Ezra Furman – Twelve Nudes

Arriva un giorno in cui affrontare le notizie disturbanti che provengono da ogni parte del mondo, diventa insopportabile. Nel caos, ti ricordi che Ezra Furman ha annunciato l’uscita di 12 Nudes, l’album punk che sognava di realizzare da sempre: “In tempi disperati servono canzoni altrettanto disperate” spiega il musicista. Decidi di ascoltarlo e ti rapisce immediatamente. Le parole di Furman sono le stesse che vorresti urlare all’ennesimo buffone politico, o scaraventare in faccia ad una società ormai fuori controllo. La musica di 12 Nudes diventa una cura contro l’angoscia esistenziale.

La visione di Furman è cambiata: se nelle canzoni di Transangelic Exodus si intravedeva un accenno di speranza, in 12 Nudes il musicista prende coscienza dei mali del mondo, cercando di esorcizzarli. Ci sono la solitudine di Calm Down aka I Should not be Alone, gli abusi di potere di Trauma e la critica a sé stessi di Evening Prayer aka Justice: “I wasted my twenties in submission, I thought I was outside the system” canta Furman amaramente, conscio che dal sistema, nessuno è mai salvo.

In Rated R-Crusaders, il musicista affronta la questione Israelo-Palestinese; la musica disturbante dipinge perfettamente il caos del conflitto. Con l’episodio da crooner di I Wanna Be Your Girlfriend, Furman sembra concedersi un momento più spensierato; ma dietro al titolo dal sapore pop, si nasconde la storia di un uomo (lo stesso Ezra) che considera la possibilità di sostituire il suo nome con quello femminile di Esme:

All my friends are writing their resumes
My responsible friends are applying for jobs
But me, I was considering ditching Ezra, and going by Esme
Baby, would you find that so odd?

 

12 Nudes è permeato da riff contagiosi come quello di Thermometer e My Teeth Hurt, un brano che parla semplicemente di sofferenza: The ache inside reminds my mind my body is really there. Il punk-rock di 12 Nudes vive al cospetto di quei musicisti rivoluzionari che al punk hanno dato origine. C’è qualcosa degli Stooges (Blown) e di Lou Reed, il cui spettro aleggia da sempre in ogni nota suonata da Furman: Transition from Nowhere to Nowhere è un brano che non stonerebbe nella malinconia decadente di Berlin. Ma le maggiori ispirazioni – ammette Furman – sono il punk rocker Jay Reatard e Anne Carson.

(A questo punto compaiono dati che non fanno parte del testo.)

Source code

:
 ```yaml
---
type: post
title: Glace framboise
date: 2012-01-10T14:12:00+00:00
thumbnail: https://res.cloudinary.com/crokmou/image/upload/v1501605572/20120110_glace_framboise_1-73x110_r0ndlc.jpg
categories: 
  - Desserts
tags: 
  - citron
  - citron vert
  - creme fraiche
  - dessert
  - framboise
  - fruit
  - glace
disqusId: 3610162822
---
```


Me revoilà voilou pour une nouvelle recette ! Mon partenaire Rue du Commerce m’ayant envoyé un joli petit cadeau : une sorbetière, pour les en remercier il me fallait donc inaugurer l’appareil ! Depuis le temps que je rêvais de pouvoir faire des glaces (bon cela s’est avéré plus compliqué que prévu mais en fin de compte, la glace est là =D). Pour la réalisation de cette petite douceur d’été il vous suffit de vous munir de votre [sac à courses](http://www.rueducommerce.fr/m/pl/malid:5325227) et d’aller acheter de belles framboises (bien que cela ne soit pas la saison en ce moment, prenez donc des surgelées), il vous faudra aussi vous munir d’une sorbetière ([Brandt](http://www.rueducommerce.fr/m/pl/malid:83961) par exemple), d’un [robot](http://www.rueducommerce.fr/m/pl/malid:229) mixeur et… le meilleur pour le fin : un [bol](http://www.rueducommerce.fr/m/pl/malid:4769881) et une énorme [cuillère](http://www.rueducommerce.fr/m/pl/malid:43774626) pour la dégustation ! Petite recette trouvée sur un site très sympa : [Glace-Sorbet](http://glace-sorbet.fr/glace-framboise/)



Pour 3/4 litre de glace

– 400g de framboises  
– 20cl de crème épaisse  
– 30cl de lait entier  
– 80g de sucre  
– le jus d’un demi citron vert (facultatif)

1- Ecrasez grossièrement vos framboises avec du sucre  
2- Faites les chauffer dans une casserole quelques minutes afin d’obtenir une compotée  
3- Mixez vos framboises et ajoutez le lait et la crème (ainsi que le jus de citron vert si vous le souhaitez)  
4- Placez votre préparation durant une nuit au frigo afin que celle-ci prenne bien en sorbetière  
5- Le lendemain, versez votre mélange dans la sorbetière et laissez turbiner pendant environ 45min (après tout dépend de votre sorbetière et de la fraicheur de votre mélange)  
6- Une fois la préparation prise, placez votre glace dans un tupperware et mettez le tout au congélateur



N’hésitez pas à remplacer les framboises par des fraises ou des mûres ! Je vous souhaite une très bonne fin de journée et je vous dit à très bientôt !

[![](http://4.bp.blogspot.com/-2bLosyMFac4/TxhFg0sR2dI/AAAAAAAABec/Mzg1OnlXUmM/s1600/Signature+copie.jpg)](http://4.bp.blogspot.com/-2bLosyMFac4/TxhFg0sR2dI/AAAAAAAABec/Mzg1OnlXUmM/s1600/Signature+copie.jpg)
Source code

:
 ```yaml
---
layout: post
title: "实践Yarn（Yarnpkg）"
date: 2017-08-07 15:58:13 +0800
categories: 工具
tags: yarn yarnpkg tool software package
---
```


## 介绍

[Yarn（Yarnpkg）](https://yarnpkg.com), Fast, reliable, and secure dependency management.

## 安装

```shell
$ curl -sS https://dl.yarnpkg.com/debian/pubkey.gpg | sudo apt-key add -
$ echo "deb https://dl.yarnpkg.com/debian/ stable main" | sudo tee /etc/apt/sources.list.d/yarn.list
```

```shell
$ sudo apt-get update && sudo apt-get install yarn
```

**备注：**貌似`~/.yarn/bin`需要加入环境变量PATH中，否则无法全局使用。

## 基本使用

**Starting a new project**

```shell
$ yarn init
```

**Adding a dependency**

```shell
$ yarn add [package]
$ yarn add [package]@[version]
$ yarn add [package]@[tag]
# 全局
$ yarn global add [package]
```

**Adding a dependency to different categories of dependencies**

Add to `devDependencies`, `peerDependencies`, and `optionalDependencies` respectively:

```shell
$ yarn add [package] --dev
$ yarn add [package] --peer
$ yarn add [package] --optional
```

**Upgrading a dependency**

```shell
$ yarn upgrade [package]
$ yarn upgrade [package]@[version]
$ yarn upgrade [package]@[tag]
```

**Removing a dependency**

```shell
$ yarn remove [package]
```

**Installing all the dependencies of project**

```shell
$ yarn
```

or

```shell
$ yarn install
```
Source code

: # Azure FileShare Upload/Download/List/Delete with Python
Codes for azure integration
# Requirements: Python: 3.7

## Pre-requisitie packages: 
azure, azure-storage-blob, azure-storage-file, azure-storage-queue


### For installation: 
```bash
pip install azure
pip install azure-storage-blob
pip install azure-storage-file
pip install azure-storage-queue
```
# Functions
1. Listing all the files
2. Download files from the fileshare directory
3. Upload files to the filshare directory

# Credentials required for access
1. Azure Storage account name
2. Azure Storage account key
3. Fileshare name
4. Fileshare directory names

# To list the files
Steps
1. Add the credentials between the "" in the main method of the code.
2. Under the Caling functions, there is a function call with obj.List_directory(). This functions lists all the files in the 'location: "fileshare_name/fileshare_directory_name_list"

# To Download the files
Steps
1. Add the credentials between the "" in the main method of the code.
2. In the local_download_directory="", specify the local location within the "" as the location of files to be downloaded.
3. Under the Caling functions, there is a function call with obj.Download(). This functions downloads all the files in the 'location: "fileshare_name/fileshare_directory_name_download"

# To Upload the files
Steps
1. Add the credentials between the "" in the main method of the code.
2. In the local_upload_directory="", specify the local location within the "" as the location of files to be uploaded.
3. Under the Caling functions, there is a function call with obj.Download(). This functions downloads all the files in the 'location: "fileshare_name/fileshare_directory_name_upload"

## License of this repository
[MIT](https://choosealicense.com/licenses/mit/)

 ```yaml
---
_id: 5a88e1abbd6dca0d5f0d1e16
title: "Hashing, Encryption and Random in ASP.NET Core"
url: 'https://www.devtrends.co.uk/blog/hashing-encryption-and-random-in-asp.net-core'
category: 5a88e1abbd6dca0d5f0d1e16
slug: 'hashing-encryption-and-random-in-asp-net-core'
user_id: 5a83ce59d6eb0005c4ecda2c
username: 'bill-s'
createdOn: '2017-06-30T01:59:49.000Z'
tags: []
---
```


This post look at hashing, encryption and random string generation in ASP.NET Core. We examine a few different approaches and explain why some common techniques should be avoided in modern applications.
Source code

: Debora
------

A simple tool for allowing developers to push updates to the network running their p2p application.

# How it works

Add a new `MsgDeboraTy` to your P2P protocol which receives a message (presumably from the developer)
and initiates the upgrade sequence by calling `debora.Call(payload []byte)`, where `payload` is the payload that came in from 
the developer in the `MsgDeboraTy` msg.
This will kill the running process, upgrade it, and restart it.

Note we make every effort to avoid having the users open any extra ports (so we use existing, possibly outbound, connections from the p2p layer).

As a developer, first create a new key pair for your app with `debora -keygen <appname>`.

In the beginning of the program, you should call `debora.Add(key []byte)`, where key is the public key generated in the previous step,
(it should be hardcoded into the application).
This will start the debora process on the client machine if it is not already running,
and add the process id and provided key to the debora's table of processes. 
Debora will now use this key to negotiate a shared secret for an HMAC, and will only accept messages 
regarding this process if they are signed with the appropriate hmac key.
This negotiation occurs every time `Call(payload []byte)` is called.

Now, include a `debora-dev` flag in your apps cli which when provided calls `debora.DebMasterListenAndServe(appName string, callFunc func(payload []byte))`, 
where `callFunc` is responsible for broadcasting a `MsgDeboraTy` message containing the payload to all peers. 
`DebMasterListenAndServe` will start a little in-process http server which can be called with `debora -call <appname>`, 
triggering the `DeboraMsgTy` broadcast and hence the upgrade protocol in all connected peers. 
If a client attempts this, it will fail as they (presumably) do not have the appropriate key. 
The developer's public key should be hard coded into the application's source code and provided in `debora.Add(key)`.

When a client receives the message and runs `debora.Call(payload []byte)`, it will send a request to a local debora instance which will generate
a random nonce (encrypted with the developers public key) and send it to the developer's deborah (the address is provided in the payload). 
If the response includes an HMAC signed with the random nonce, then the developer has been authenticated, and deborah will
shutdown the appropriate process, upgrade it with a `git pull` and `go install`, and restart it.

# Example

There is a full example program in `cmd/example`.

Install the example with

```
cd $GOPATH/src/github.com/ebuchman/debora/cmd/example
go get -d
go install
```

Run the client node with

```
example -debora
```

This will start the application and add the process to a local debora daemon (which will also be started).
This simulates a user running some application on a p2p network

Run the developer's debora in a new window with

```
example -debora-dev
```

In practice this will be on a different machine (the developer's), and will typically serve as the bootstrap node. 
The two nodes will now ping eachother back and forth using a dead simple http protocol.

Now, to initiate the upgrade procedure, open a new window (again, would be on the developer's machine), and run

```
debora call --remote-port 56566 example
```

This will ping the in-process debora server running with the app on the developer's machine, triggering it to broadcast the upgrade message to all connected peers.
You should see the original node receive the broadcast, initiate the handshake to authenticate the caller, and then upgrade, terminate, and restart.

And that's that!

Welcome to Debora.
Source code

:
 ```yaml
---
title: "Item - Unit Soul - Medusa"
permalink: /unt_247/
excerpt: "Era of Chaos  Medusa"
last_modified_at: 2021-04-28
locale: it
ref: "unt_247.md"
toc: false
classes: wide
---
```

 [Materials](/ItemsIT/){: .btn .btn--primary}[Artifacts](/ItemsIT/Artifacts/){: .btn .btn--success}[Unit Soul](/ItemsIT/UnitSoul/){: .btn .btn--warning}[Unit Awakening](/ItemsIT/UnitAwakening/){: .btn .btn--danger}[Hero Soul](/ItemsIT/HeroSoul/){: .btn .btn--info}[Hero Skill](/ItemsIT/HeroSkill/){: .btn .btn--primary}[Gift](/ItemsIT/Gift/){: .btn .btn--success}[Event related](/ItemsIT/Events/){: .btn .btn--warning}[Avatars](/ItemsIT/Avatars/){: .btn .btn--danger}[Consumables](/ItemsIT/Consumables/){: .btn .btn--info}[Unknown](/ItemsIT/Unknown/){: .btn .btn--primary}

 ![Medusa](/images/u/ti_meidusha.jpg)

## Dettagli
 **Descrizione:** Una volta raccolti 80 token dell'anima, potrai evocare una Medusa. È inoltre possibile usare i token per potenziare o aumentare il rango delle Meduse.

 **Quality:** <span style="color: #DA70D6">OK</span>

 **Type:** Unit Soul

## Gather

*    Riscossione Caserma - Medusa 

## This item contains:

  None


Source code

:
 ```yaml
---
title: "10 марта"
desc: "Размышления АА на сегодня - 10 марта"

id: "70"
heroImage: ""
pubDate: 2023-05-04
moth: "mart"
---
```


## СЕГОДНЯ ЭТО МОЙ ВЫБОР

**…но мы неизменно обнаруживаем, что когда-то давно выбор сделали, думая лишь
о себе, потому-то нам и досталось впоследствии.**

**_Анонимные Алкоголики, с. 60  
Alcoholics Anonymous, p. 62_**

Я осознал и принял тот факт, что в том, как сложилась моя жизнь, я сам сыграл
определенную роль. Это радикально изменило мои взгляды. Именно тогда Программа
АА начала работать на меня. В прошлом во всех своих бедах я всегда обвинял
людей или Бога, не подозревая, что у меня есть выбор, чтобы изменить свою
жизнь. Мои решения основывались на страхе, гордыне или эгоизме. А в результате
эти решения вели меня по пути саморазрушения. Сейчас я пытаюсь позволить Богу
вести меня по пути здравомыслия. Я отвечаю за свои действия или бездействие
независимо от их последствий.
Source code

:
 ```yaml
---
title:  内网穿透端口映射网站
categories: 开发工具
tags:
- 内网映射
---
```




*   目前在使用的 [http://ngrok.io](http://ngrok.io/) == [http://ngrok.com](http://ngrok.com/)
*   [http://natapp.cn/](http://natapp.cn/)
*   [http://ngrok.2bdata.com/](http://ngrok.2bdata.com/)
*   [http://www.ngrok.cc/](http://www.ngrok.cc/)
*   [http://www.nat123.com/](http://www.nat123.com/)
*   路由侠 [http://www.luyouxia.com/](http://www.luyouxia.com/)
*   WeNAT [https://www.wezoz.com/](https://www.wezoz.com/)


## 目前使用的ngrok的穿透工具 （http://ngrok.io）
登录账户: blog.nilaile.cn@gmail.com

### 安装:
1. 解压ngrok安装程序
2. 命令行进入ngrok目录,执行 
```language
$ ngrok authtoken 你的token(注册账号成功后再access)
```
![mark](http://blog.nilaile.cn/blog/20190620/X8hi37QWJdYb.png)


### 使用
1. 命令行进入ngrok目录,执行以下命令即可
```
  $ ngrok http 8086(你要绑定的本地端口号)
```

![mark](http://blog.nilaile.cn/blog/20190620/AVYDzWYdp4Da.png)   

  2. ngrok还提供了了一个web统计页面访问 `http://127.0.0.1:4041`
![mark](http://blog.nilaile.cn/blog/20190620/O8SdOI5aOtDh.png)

L’album prende infatti il titolo da alcune riflessioni sul dolore della poetessa, che lei stessa chiama “nudi”.

La caratteristica di Furman è sempre stata quella di prendere gli insegnamenti della tradizione musicale americana ed appropriarsene. In America, ad esempio, è un pezzo che sembra proseguire il discorso iniziato anni fa da Paul Simon nel brano America:

Cathy, I’m lost, I said though I knew she was sleeping
And I’m empty and aching and I don’t know why
Counting the cars on the New Jersey Turnpike
They’ve all come to look for America

Se nel testo prevalentemente pessimista di Simon, la visione simbolica dell’America rimane almeno un miraggio, per Furman il sogno ha completamente cessato di esistere:

We were born for America
For the highways and corn of America
Are you not even dead yet
When they bury you

Cosa resta da fare quando non possiamo neanche aggrapparci a un’utopia? Tutto quello che possiamo fare è darci al Rock ‘n’ Roll, conclude il musicista.

Succede spesso, nei momenti in cui il mondo ci è diventato estraneo, di cercare rifugio nelle parole di chi, queste sensazioni, le ha già vissute o le sta vivendo con noi. Nei testi di Furman, troviamo lo stesso conforto che avevamo precedentemente riscontrato nei toni ironici di Gregory Corso in Bomb o nella musica dei Clash. Ed è proprio questa funzione catartica a rendere 12 Nudes un grande album, un’opera che risponde ai deliranti tempi moderni, con le uniche armi che dovremmo avere a disposizione: una penna per scrivere e una chitarra per far risuonare le nostre parole.